If you connect the "List of records" with the for-each operation's standard "Item list" input, it won't work: this input just exists so that you can repeat an operation without actually passing the list values as a pipeline parameter. Use it this way if you just care about how often the inner operation executes.
This is not the way we want it though, as we want to actually pass the list values to the "Item structure" input, one by one. The "List element" input of the for-each operation defines which of the inner operation's input is "the list", whereas you can pass regular arguments to the inner operation's other input slots. Obviously, there can be only one list input, which we specify by assigning "Item structure" as fixed value for the "List input" operation.
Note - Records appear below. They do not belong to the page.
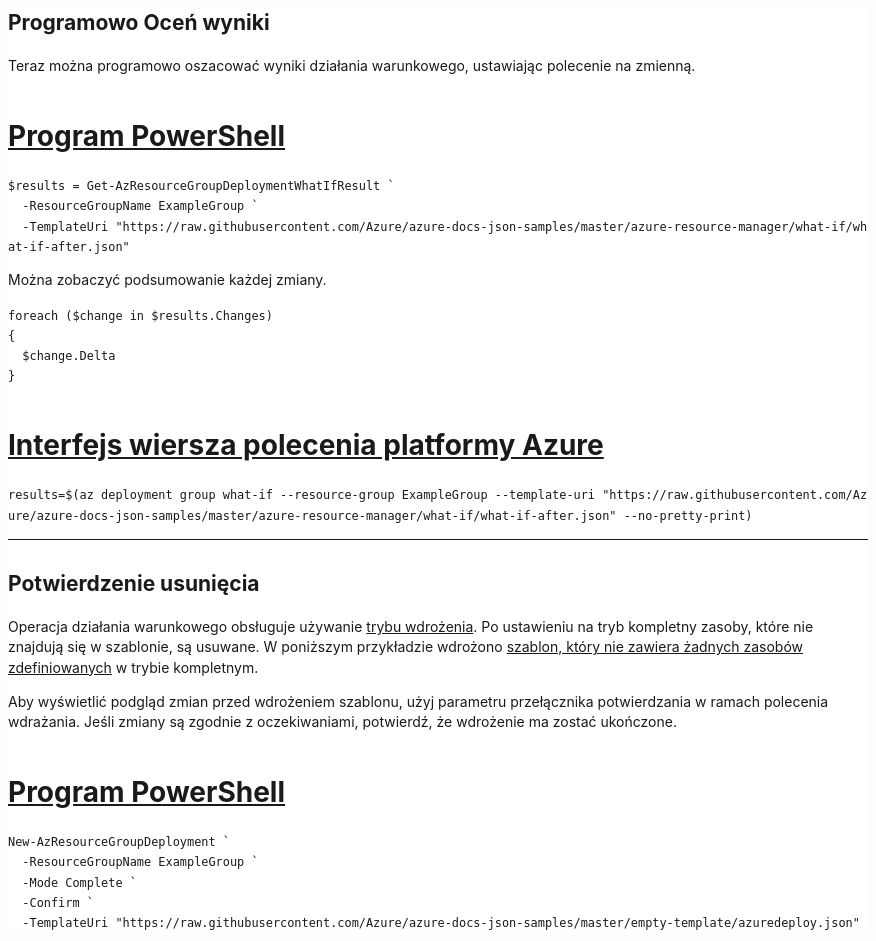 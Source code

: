 ## <a name="programmatically-evaluate-what-if-results"></a>Programowo Oceń wyniki

Teraz można programowo oszacować wyniki działania warunkowego, ustawiając polecenie na zmienną.

# <a name="powershell"></a>[Program PowerShell](#tab/azure-powershell)

```azurepowershell
$results = Get-AzResourceGroupDeploymentWhatIfResult `
  -ResourceGroupName ExampleGroup `
  -TemplateUri "https://raw.githubusercontent.com/Azure/azure-docs-json-samples/master/azure-resource-manager/what-if/what-if-after.json"
```

Można zobaczyć podsumowanie każdej zmiany.

```azurepowershell
foreach ($change in $results.Changes)
{
  $change.Delta
}
```

# <a name="azure-cli"></a>[Interfejs wiersza polecenia platformy Azure](#tab/azure-cli)

```azurecli
results=$(az deployment group what-if --resource-group ExampleGroup --template-uri "https://raw.githubusercontent.com/Azure/azure-docs-json-samples/master/azure-resource-manager/what-if/what-if-after.json" --no-pretty-print)
```

---

## <a name="confirm-deletion"></a>Potwierdzenie usunięcia

Operacja działania warunkowego obsługuje używanie [trybu wdrożenia](deployment-modes.md). Po ustawieniu na tryb kompletny zasoby, które nie znajdują się w szablonie, są usuwane. W poniższym przykładzie wdrożono [szablon, który nie zawiera żadnych zasobów zdefiniowanych](https://github.com/Azure/azure-docs-json-samples/blob/master/empty-template/azuredeploy.json) w trybie kompletnym.

Aby wyświetlić podgląd zmian przed wdrożeniem szablonu, użyj parametru przełącznika potwierdzania w ramach polecenia wdrażania. Jeśli zmiany są zgodnie z oczekiwaniami, potwierdź, że wdrożenie ma zostać ukończone.

# <a name="powershell"></a>[Program PowerShell](#tab/azure-powershell)

```azurepowershell
New-AzResourceGroupDeployment `
  -ResourceGroupName ExampleGroup `
  -Mode Complete `
  -Confirm `
  -TemplateUri "https://raw.githubusercontent.com/Azure/azure-docs-json-samples/master/empty-template/azuredeploy.json"
```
The for-each operation's original "Item list" input will then disappear, and the "Item structure" input is replaced by an "Item structure list". This is what you can connect to the "List of records" output - both are a list of of text value lists, so their types are compatible. As you like to see what you accomplished, you connect the "List of outputs" with a new pipeline output.
Do the import!
Do it. Navigate to the "Execute" tab, enter the file path of the CSV file, and hit "Execute". The output you see then shows the output of the "Save node" operation in the inner pipeline, once for each imported row/node. Have a look at the front page (or wherever you decided to list nodes of the given content type) and verify that the courses have indeed been imported.
In this HOWTO and the previous one, you've learned about pretty much all of the features that Transformations offers, and how to use them. You also stumbled across a few shortcomings regarding usability and type safety. Employ the former if you like Transformations, and consider writing up a few recipes for some other transformation pipelines if you created interesting and/or reusable ones. Consider contributing new operations and data widgets if you're a Drupal developer, or consider tackling above shortcomings if you're a rockstar legend.
Do correct this page if you find any errors, or more likely, incomprehensible wordings. Be bold, the documentation is a wiki! And no, I'm not done yet. More stuff to come - Transformations can also do CSV exports, as well as import/export of XML data (which is fun, actually), and whatnot. Go check it out!